Your assignment: If a line in the listing below contains the word "Bonus", count it, then please give only the number of such lines.

(Excerpted records begins)

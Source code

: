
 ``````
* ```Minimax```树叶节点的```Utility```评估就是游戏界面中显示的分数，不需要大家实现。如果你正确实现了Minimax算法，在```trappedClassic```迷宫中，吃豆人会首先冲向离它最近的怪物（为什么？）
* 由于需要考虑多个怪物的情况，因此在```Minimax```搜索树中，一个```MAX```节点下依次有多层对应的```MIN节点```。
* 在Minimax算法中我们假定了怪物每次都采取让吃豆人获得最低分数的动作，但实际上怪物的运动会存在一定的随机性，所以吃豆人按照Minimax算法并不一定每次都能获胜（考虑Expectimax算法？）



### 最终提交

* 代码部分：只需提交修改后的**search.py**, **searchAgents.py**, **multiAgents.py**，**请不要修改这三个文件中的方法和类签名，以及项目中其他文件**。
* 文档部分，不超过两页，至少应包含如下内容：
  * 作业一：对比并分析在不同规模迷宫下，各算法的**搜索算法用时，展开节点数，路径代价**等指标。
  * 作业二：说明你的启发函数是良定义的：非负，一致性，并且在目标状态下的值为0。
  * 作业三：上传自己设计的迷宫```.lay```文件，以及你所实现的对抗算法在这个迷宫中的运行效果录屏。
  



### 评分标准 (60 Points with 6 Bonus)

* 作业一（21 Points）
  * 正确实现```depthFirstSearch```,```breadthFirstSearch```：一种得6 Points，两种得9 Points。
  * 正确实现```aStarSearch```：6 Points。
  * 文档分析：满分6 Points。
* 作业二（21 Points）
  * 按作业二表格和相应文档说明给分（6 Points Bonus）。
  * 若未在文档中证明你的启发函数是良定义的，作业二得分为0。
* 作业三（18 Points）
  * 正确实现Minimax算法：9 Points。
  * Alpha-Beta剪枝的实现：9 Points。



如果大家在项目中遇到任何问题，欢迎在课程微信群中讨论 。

(Excerpted records ends)

Task result: 2